If you receive something, you need to make a debit on your personal account. In contrast, credit is recorded on this account when you give something.
Also Read: How to check PPF account statement
Advantages of Following the Golden Rule of Accounting
There are various benefits of the Golden Rule of Accounting system. The following are some of these advantages:
- Records transactions efficiently
Since an organisation enters into numerous transactions on a regular basis, it becomes very difficult to remember every one of them. Thus, bookkeeping or maintaining an account of all transactions on a daily basis is an ideal way to maintain an accounting system.
- Profit and loss analysis
Recording transactions in the proper way helps an organisation maintain the accrued profit and loss (P/L) account at the end of a quarter or a particular period.
- Shows a firm’s financial position
Accurate and systematic bookkeeping helps to record financial data on a regular basis. Showing accurate financials is essential for a business to attract investors.
- Management of business
Maintaining regular transactions in a proper way helps an organisation to keep track of its present nominal accounts. By doing so, they can even maintain their future income and expenses.
- Records expenses
Keeping a systematic record of transactions helps a company in analysing unnecessary expenses that occurred over a particular period. Then, the company can formulate a plan to deal with such expenses.
- Comparative analysis
Recording daily transactions systematically help an organisation to do a comparative analysis of their performance in the following year and in recent times.

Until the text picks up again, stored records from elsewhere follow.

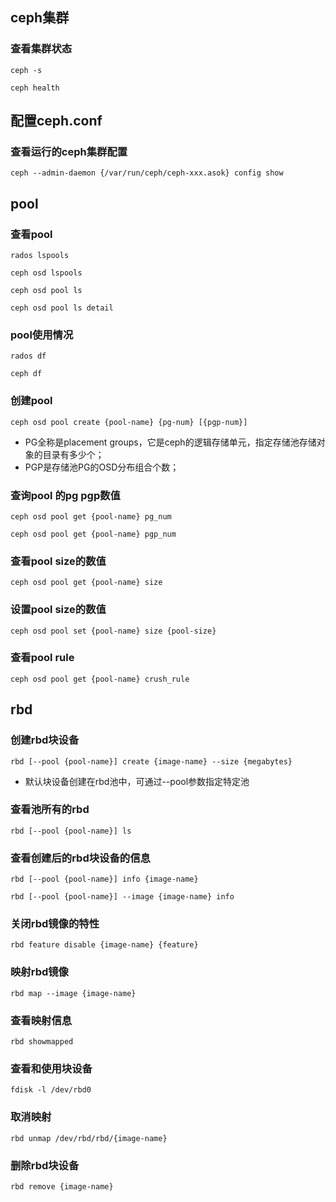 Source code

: 
## ceph集群

### 查看集群状态

	ceph -s
	
	ceph health


## 配置ceph.conf

### 查看运行的ceph集群配置

	ceph --admin-daemon {/var/run/ceph/ceph-xxx.asok} config show



## pool

### 查看pool

	rados lspools
	
	ceph osd lspools
	
	ceph osd pool ls
	
	ceph osd pool ls detail


### pool使用情况

	rados df
	
	ceph df


### 创建pool

	ceph osd pool create {pool-name} {pg-num} [{pgp-num}]

*    PG全称是placement groups，它是ceph的逻辑存储单元，指定存储池存储对象的目录有多少个；
*    PGP是存储池PG的OSD分布组合个数；


### 查询pool 的pg pgp数值

	ceph osd pool get {pool-name} pg_num
	
	ceph osd pool get {pool-name} pgp_num


### 查看pool size的数值

	ceph osd pool get {pool-name} size


### 设置pool size的数值

	ceph osd pool set {pool-name} size {pool-size}


### 查看pool rule

	ceph osd pool get {pool-name} crush_rule


## rbd

### 创建rbd块设备

	rbd [--pool {pool-name}] create {image-name} --size {megabytes}
	
*	默认块设备创建在rbd池中，可通过--pool参数指定特定池

### 查看池所有的rbd

	rbd [--pool {pool-name}] ls

### 查看创建后的rbd块设备的信息

	rbd [--pool {pool-name}] info {image-name}
	
	rbd [--pool {pool-name}] --image {image-name} info

### 关闭rbd镜像的特性

	rbd feature disable {image-name} {feature}

### 映射rbd镜像

	rbd map --image {image-name}

### 查看映射信息

	rbd showmapped

### 查看和使用块设备

	fdisk -l /dev/rbd0

### 取消映射

	rbd unmap /dev/rbd/rbd/{image-name}

### 删除rbd块设备

	rbd remove {image-name}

Companies need to analyse and compare the year-on-year financials to be able to make better corporate decisions.
Difference between Debit and Credit in Accounting
The debit side only keeps records of those accounting transactions that either increase the asset account or decrease the liability account. On the contrary, the credit side records transactions that increase a liability account or decrease an asset account.
In accounting, the debit and credit entries are placed on the left and right sides, respectively. The capital decreases in the case of debit, whereas it increases when it comes to credit. Furthermore, the income and expenses decrease and increase in the case of debit and credit sides, respectively.

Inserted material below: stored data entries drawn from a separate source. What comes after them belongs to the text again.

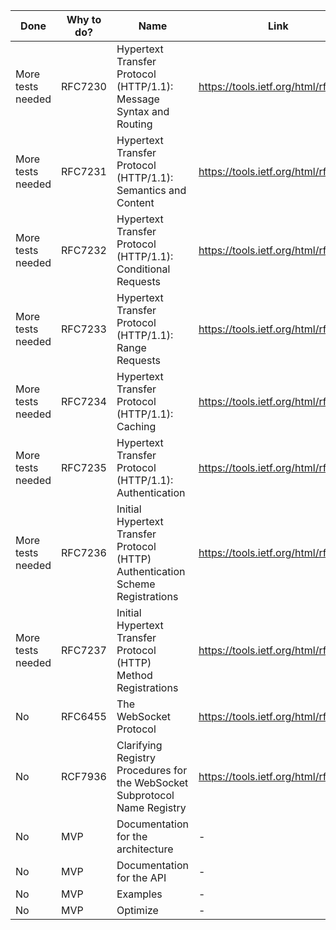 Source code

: | Done | Why to do? | Name | Link |
| ---- | ---- | ---- | ---- |
| More tests needed | RFC7230 | Hypertext Transfer Protocol (HTTP/1.1): Message Syntax and Routing | https://tools.ietf.org/html/rfc7230 |
| More tests needed | RFC7231 | Hypertext Transfer Protocol (HTTP/1.1): Semantics and Content | https://tools.ietf.org/html/rfc7231 |
| More tests needed | RFC7232 | Hypertext Transfer Protocol (HTTP/1.1): Conditional Requests | https://tools.ietf.org/html/rfc7232 |
| More tests needed | RFC7233 | Hypertext Transfer Protocol (HTTP/1.1): Range Requests | https://tools.ietf.org/html/rfc7233 |
| More tests needed | RFC7234 | Hypertext Transfer Protocol (HTTP/1.1): Caching | https://tools.ietf.org/html/rfc7234 |
| More tests needed | RFC7235 | Hypertext Transfer Protocol (HTTP/1.1): Authentication | https://tools.ietf.org/html/rfc7235 |
| More tests needed | RFC7236 | Initial Hypertext Transfer Protocol (HTTP) Authentication Scheme Registrations | https://tools.ietf.org/html/rfc7236 |
| More tests needed | RFC7237 | Initial Hypertext Transfer Protocol (HTTP) Method Registrations | https://tools.ietf.org/html/rfc7237 |
| No | RFC6455 | The WebSocket Protocol | https://tools.ietf.org/html/rfc6455 |
| No | RCF7936 | Clarifying Registry Procedures for the WebSocket Subprotocol Name Registry | https://tools.ietf.org/html/rfc7936 |
| No | MVP | Documentation for the architecture | - |
| No | MVP | Documentation for the API | - |
| No | MVP | Examples | - |
| No | MVP | Optimize | - |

For every transaction, both the debit and credit accounts need to have a corresponding entry. Another essential rule of debit and credit is that the totals of debit and credit must always be equal to each other. This double system of entries in accounting makes it easy for businesses to balance their accounts.
Being a businessperson, you should have a sound idea of how debits and credits function to keep your accounting system in order. To understand the rules of debit and credit, you can go through the above sections. Proper use of debits and credits is vital, as they are necessary for financial statements like income statements, profit and loss accounts and balance sheets etc.

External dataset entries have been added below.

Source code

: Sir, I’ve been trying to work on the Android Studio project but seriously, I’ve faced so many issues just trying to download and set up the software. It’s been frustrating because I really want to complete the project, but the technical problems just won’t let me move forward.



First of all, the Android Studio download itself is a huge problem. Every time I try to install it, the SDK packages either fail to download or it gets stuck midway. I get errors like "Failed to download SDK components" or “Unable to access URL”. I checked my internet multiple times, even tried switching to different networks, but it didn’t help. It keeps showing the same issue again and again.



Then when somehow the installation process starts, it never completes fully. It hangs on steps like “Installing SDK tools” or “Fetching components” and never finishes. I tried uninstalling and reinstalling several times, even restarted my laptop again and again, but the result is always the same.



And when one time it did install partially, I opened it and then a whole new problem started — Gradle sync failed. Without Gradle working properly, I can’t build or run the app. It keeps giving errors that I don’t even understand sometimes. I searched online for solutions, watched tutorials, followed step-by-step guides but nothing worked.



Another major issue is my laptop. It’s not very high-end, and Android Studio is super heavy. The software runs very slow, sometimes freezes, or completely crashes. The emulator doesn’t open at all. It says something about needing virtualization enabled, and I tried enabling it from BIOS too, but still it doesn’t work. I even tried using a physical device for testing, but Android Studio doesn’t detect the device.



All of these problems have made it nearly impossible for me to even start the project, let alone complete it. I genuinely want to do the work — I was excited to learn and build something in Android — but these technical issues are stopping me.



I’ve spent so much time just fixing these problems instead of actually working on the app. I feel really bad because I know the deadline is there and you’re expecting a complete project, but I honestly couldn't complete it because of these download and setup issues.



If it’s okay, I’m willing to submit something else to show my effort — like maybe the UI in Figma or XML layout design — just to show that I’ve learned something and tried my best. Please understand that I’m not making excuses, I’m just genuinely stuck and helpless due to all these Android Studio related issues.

Frequently Asked Questions
How are debits and credits used?
Debit and credit balances show the values coming inside and going outside of a business. Even though they are equivalent to each other, they work in a reverse way. So, whenever you make a purchase or sell something, one account increases in value while the other decreases.
How many types of accounts are present in a general ledger?
The general ledger of an organisation consists of seven kinds of accounts appearing on their financial statements that include assets, liabilities, revenue, expenses, equity and profits and losses.
What is a T-chart in accounting?
‘T-chart’ or ‘T-account’ is the graphical representation of financial recordings which utilise the double-entry accounting system. In this, records in the general ledger are represented by a two-column chart, where all entries must match. This chart looks like the letter “T”, in which the left column shows debits and the right column shows the credits.